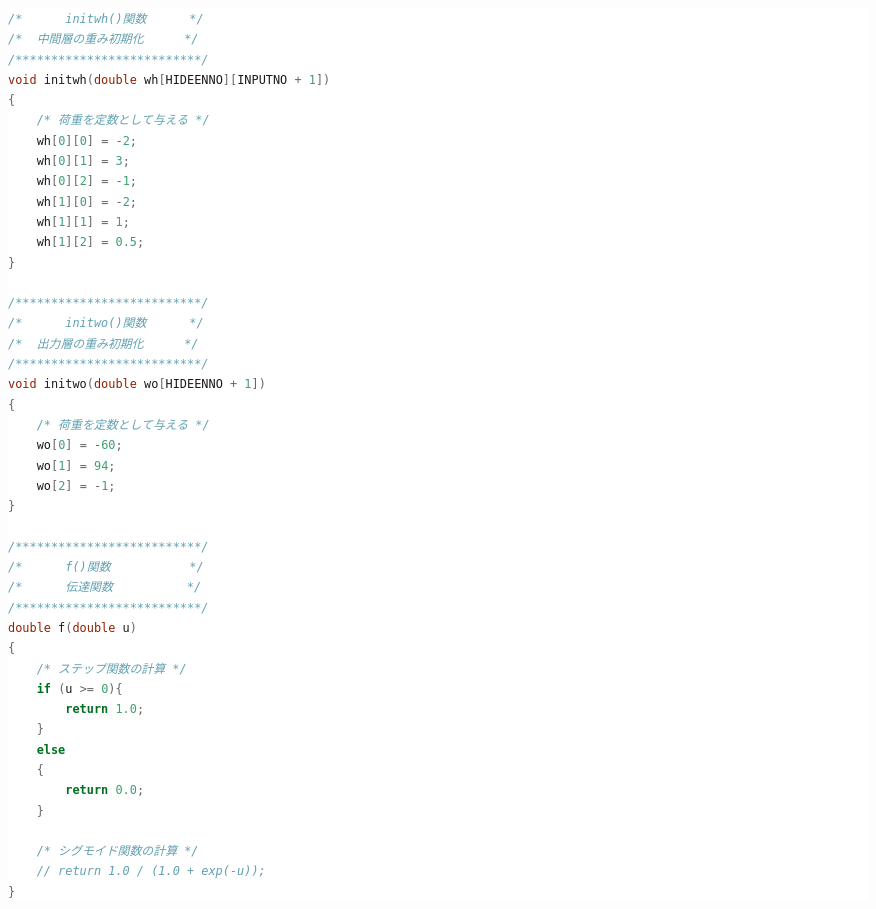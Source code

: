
 ```c
/*      initwh()関数      */
/*  中間層の重み初期化    　*/
/**************************/
void initwh(double wh[HIDEENNO][INPUTNO + 1])
{
    /* 荷重を定数として与える */
    wh[0][0] = -2;
    wh[0][1] = 3;
    wh[0][2] = -1;
    wh[1][0] = -2;
    wh[1][1] = 1;
    wh[1][2] = 0.5;
}

/**************************/
/*      initwo()関数      */
/*  出力層の重み初期化    　*/
/**************************/
void initwo(double wo[HIDEENNO + 1])
{
    /* 荷重を定数として与える */
    wo[0] = -60;
    wo[1] = 94;
    wo[2] = -1; 
}

/**************************/
/*      f()関数           */
/*      伝達関数    　   　*/
/**************************/
double f(double u)
{
    /* ステップ関数の計算 */
    if (u >= 0){
        return 1.0;
    }
    else
    {
        return 0.0;
    }

    /* シグモイド関数の計算 */
    // return 1.0 / (1.0 + exp(-u));
}
```
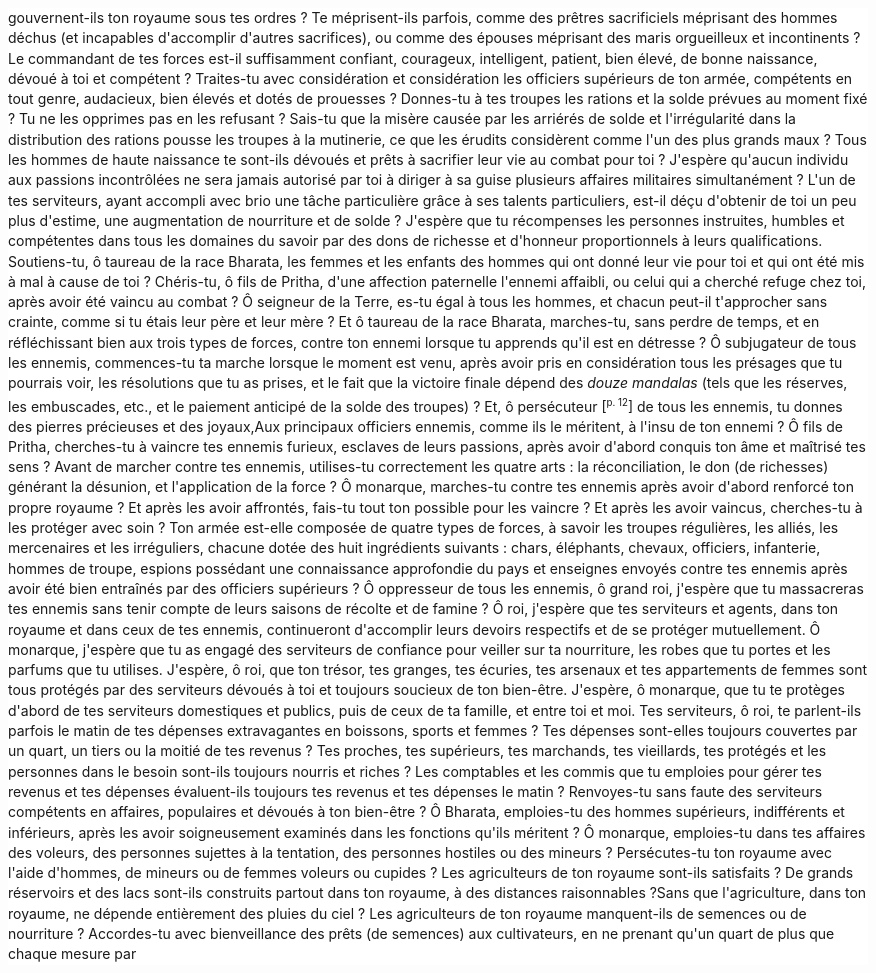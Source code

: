 gouvernent-ils ton royaume sous tes ordres ? Te méprisent-ils parfois, comme des prêtres sacrificiels méprisant des hommes déchus (et incapables d'accomplir d'autres sacrifices), ou comme des épouses méprisant des maris orgueilleux et incontinents ? Le commandant de tes forces est-il suffisamment confiant, courageux, intelligent, patient, bien élevé, de bonne naissance, dévoué à toi et compétent ? Traites-tu avec considération et considération les officiers supérieurs de ton armée, compétents en tout genre, audacieux, bien élevés et dotés de prouesses ? Donnes-tu à tes troupes les rations et la solde prévues au moment fixé ? Tu ne les opprimes pas en les refusant ? Sais-tu que la misère causée par les arriérés de solde et l'irrégularité dans la distribution des rations pousse les troupes à la mutinerie, ce que les érudits considèrent comme l'un des plus grands maux ? Tous les hommes de haute naissance te sont-ils dévoués et prêts à sacrifier leur vie au combat pour toi ? J'espère qu'aucun individu aux passions incontrôlées ne sera jamais autorisé par toi à diriger à sa guise plusieurs affaires militaires simultanément ? L'un de tes serviteurs, ayant accompli avec brio une tâche particulière grâce à ses talents particuliers, est-il déçu d'obtenir de toi un peu plus d'estime, une augmentation de nourriture et de solde ? J'espère que tu récompenses les personnes instruites, humbles et compétentes dans tous les domaines du savoir par des dons de richesse et d'honneur proportionnels à leurs qualifications. Soutiens-tu, ô taureau de la race Bharata, les femmes et les enfants des hommes qui ont donné leur vie pour toi et qui ont été mis à mal à cause de toi ? Chéris-tu, ô fils de Pritha, d'une affection paternelle l'ennemi affaibli, ou celui qui a cherché refuge chez toi, après avoir été vaincu au combat ? Ô seigneur de la Terre, es-tu égal à tous les hommes, et chacun peut-il t'approcher sans crainte, comme si tu étais leur père et leur mère ? Et ô taureau de la race Bharata, marches-tu, sans perdre de temps, et en réfléchissant bien aux trois types de forces, contre ton ennemi lorsque tu apprends qu'il est en détresse ? Ô subjugateur de tous les ennemis, commences-tu ta marche lorsque le moment est venu, après avoir pris en considération tous les présages que tu pourrais voir, les résolutions que tu as prises, et le fait que la victoire finale dépend des _douze mandalas_ (tels que les réserves, les embuscades, etc., et le paiement anticipé de la solde des troupes) ? Et, ô persécuteur <span id="p12">[<sup><small>p. 12</small></sup>]</span> de tous les ennemis, tu donnes des pierres précieuses et des joyaux,Aux principaux officiers ennemis, comme ils le méritent, à l'insu de ton ennemi ? Ô fils de Pritha, cherches-tu à vaincre tes ennemis furieux, esclaves de leurs passions, après avoir d'abord conquis ton âme et maîtrisé tes sens ? Avant de marcher contre tes ennemis, utilises-tu correctement les quatre arts : la réconciliation, le don (de richesses) générant la désunion, et l'application de la force ? Ô monarque, marches-tu contre tes ennemis après avoir d'abord renforcé ton propre royaume ? Et après les avoir affrontés, fais-tu tout ton possible pour les vaincre ? Et après les avoir vaincus, cherches-tu à les protéger avec soin ? Ton armée est-elle composée de quatre types de forces, à savoir les troupes régulières, les alliés, les mercenaires et les irréguliers, chacune dotée des huit ingrédients suivants : chars, éléphants, chevaux, officiers, infanterie, hommes de troupe, espions possédant une connaissance approfondie du pays et enseignes envoyés contre tes ennemis après avoir été bien entraînés par des officiers supérieurs ? Ô oppresseur de tous les ennemis, ô grand roi, j'espère que tu massacreras tes ennemis sans tenir compte de leurs saisons de récolte et de famine ? Ô roi, j'espère que tes serviteurs et agents, dans ton royaume et dans ceux de tes ennemis, continueront d'accomplir leurs devoirs respectifs et de se protéger mutuellement. Ô monarque, j'espère que tu as engagé des serviteurs de confiance pour veiller sur ta nourriture, les robes que tu portes et les parfums que tu utilises. J'espère, ô roi, que ton trésor, tes granges, tes écuries, tes arsenaux et tes appartements de femmes sont tous protégés par des serviteurs dévoués à toi et toujours soucieux de ton bien-être. J'espère, ô monarque, que tu te protèges d'abord de tes serviteurs domestiques et publics, puis de ceux de ta famille, et entre toi et moi. Tes serviteurs, ô roi, te parlent-ils parfois le matin de tes dépenses extravagantes en boissons, sports et femmes ? Tes dépenses sont-elles toujours couvertes par un quart, un tiers ou la moitié de tes revenus ? Tes proches, tes supérieurs, tes marchands, tes vieillards, tes protégés et les personnes dans le besoin sont-ils toujours nourris et riches ? Les comptables et les commis que tu emploies pour gérer tes revenus et tes dépenses évaluent-ils toujours tes revenus et tes dépenses le matin ? Renvoyes-tu sans faute des serviteurs compétents en affaires, populaires et dévoués à ton bien-être ? Ô Bharata, emploies-tu des hommes supérieurs, indifférents et inférieurs, après les avoir soigneusement examinés dans les fonctions qu'ils méritent ? Ô monarque, emploies-tu dans tes affaires des voleurs, des personnes sujettes à la tentation, des personnes hostiles ou des mineurs ? Persécutes-tu ton royaume avec l'aide d'hommes, de mineurs ou de femmes voleurs ou cupides ? Les agriculteurs de ton royaume sont-ils satisfaits ? De grands réservoirs et des lacs sont-ils construits partout dans ton royaume, à des distances raisonnables ?Sans que l'agriculture, dans ton royaume, ne dépende entièrement des pluies du ciel ? Les agriculteurs de ton royaume manquent-ils de semences ou de nourriture ? Accordes-tu avec bienveillance des prêts (de semences) aux cultivateurs, en ne prenant qu'un quart de plus que chaque mesure par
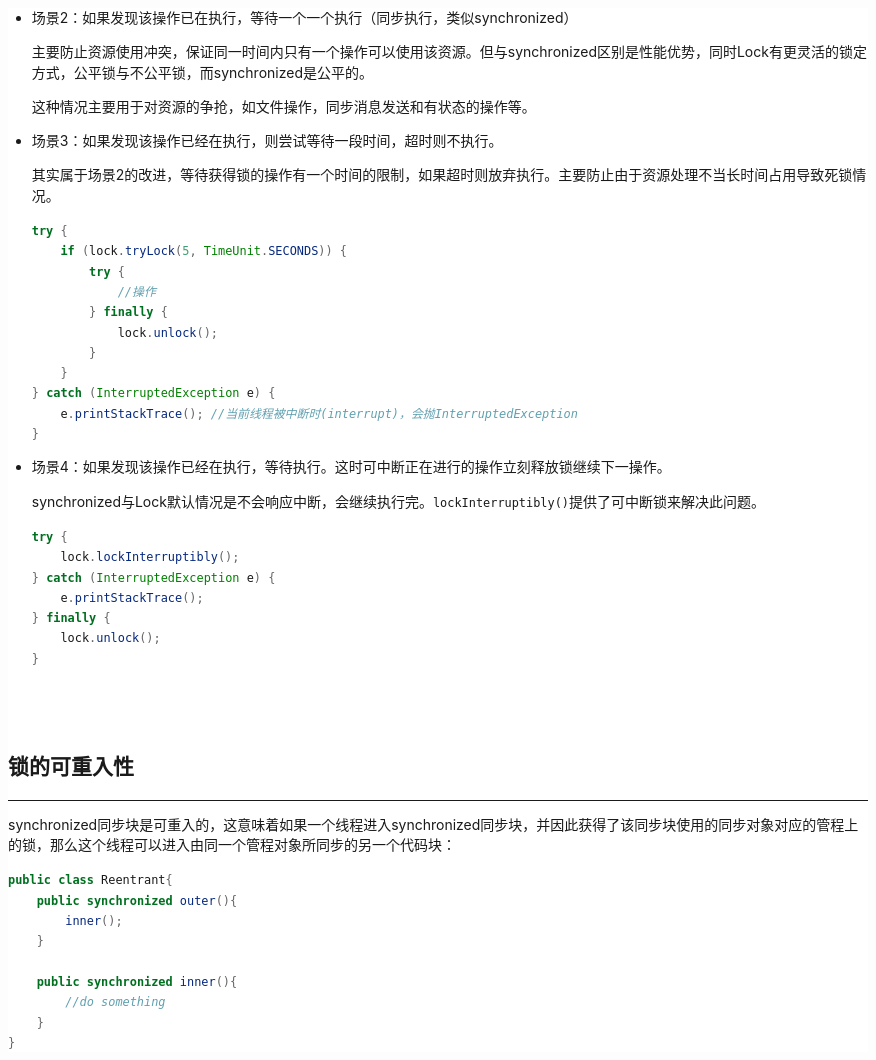 * 场景2：如果发现该操作已在执行，等待一个一个执行（同步执行，类似synchronized）

    主要防止资源使用冲突，保证同一时间内只有一个操作可以使用该资源。但与synchronized区别是性能优势，同时Lock有更灵活的锁定方式，公平锁与不公平锁，而synchronized是公平的。

    这种情况主要用于对资源的争抢，如文件操作，同步消息发送和有状态的操作等。

* 场景3：如果发现该操作已经在执行，则尝试等待一段时间，超时则不执行。

    其实属于场景2的改进，等待获得锁的操作有一个时间的限制，如果超时则放弃执行。主要防止由于资源处理不当长时间占用导致死锁情况。

    ```java
    try {
        if (lock.tryLock(5, TimeUnit.SECONDS)) {  
            try {
                //操作
            } finally {
                lock.unlock();
            }
        }
    } catch (InterruptedException e) {
        e.printStackTrace(); //当前线程被中断时(interrupt)，会抛InterruptedException                 
    }
    ```

* 场景4：如果发现该操作已经在执行，等待执行。这时可中断正在进行的操作立刻释放锁继续下一操作。

    synchronized与Lock默认情况是不会响应中断，会继续执行完。`lockInterruptibly()`提供了可中断锁来解决此问题。

    ```java
    try {
        lock.lockInterruptibly();
    } catch (InterruptedException e) {
        e.printStackTrace();
    } finally {
        lock.unlock();
    }
    ```

<br></br>



## 锁的可重入性
----
synchronized同步块是可重入的，这意味着如果一个线程进入synchronized同步块，并因此获得了该同步块使用的同步对象对应的管程上的锁，那么这个线程可以进入由同一个管程对象所同步的另一个代码块：

``` java
public class Reentrant{
    public synchronized outer(){
        inner();
    }

    public synchronized inner(){
        //do something
    }
}
```

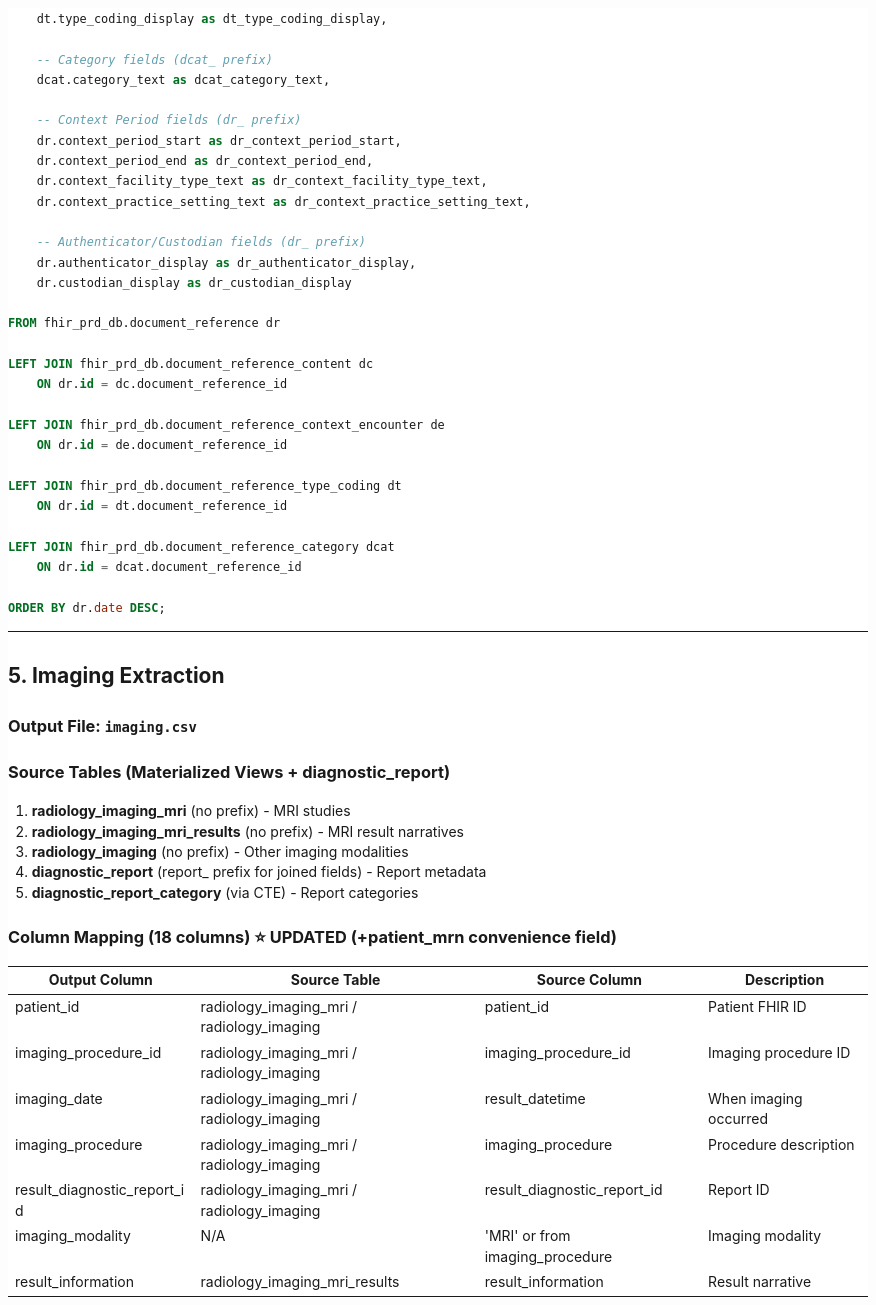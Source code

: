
 ```sql
    dt.type_coding_display as dt_type_coding_display,
    
    -- Category fields (dcat_ prefix)
    dcat.category_text as dcat_category_text,
    
    -- Context Period fields (dr_ prefix)
    dr.context_period_start as dr_context_period_start,
    dr.context_period_end as dr_context_period_end,
    dr.context_facility_type_text as dr_context_facility_type_text,
    dr.context_practice_setting_text as dr_context_practice_setting_text,
    
    -- Authenticator/Custodian fields (dr_ prefix)
    dr.authenticator_display as dr_authenticator_display,
    dr.custodian_display as dr_custodian_display
    
FROM fhir_prd_db.document_reference dr

LEFT JOIN fhir_prd_db.document_reference_content dc
    ON dr.id = dc.document_reference_id

LEFT JOIN fhir_prd_db.document_reference_context_encounter de
    ON dr.id = de.document_reference_id

LEFT JOIN fhir_prd_db.document_reference_type_coding dt
    ON dr.id = dt.document_reference_id

LEFT JOIN fhir_prd_db.document_reference_category dcat
    ON dr.id = dcat.document_reference_id

ORDER BY dr.date DESC;
```

---

## 5. Imaging Extraction

### Output File: `imaging.csv`

### Source Tables (Materialized Views + diagnostic_report)

1. **radiology_imaging_mri** (no prefix) - MRI studies
2. **radiology_imaging_mri_results** (no prefix) - MRI result narratives
3. **radiology_imaging** (no prefix) - Other imaging modalities
4. **diagnostic_report** (report_ prefix for joined fields) - Report metadata
5. **diagnostic_report_category** (via CTE) - Report categories

### Column Mapping (18 columns) ⭐ UPDATED (+patient_mrn convenience field)

| Output Column | Source Table | Source Column | Description |
|---------------|--------------|---------------|-------------|
| patient_id | radiology_imaging_mri / radiology_imaging | patient_id | Patient FHIR ID |
| imaging_procedure_id | radiology_imaging_mri / radiology_imaging | imaging_procedure_id | Imaging procedure ID |
| imaging_date | radiology_imaging_mri / radiology_imaging | result_datetime | When imaging occurred |
| imaging_procedure | radiology_imaging_mri / radiology_imaging | imaging_procedure | Procedure description |
| result_diagnostic_report_id | radiology_imaging_mri / radiology_imaging | result_diagnostic_report_id | Report ID |
| imaging_modality | N/A | 'MRI' or from imaging_procedure | Imaging modality |
| result_information | radiology_imaging_mri_results | result_information | Result narrative |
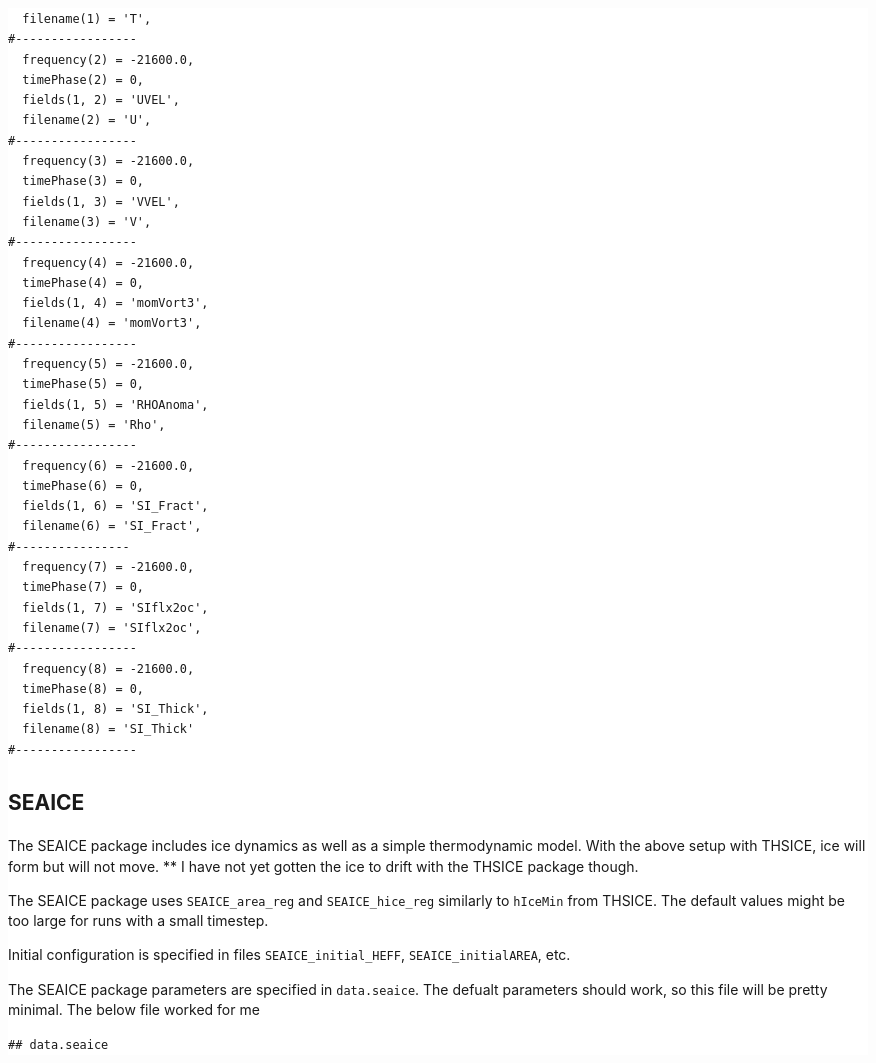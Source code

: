       filename(1) = 'T',
    #-----------------
      frequency(2) = -21600.0,
      timePhase(2) = 0,
      fields(1, 2) = 'UVEL',
      filename(2) = 'U',
    #-----------------
      frequency(3) = -21600.0,
      timePhase(3) = 0,
      fields(1, 3) = 'VVEL',
      filename(3) = 'V',
    #-----------------
      frequency(4) = -21600.0,
      timePhase(4) = 0,
      fields(1, 4) = 'momVort3',
      filename(4) = 'momVort3',
    #-----------------
      frequency(5) = -21600.0,
      timePhase(5) = 0,
      fields(1, 5) = 'RHOAnoma',
      filename(5) = 'Rho',
    #-----------------
      frequency(6) = -21600.0,
      timePhase(6) = 0,
      fields(1, 6) = 'SI_Fract',
      filename(6) = 'SI_Fract',
    #----------------
      frequency(7) = -21600.0,
      timePhase(7) = 0,
      fields(1, 7) = 'SIflx2oc',
      filename(7) = 'SIflx2oc',
    #-----------------
      frequency(8) = -21600.0,
      timePhase(8) = 0,
      fields(1, 8) = 'SI_Thick',
      filename(8) = 'SI_Thick'
    #-----------------


## SEAICE
The SEAICE package includes ice dynamics as well as a simple thermodynamic model. With the above setup with THSICE, ice will form but will not move. ** I have not yet gotten the ice to drift with the THSICE package though.

The SEAICE package uses `SEAICE_area_reg` and `SEAICE_hice_reg` similarly to `hIceMin` from THSICE. The default values might be too large for runs with a small timestep.

Initial configuration is specified in files `SEAICE_initial_HEFF`, `SEAICE_initialAREA`, etc.

The SEAICE package parameters are specified in `data.seaice`. The defualt parameters should work, so this file will be pretty minimal. The below file worked for me

    ## data.seaice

___

Exercise brief: Within the listing above, each line containing "如果发现该操作已经在执行" is counted once; report the total and nothing else.

Exercise result: 2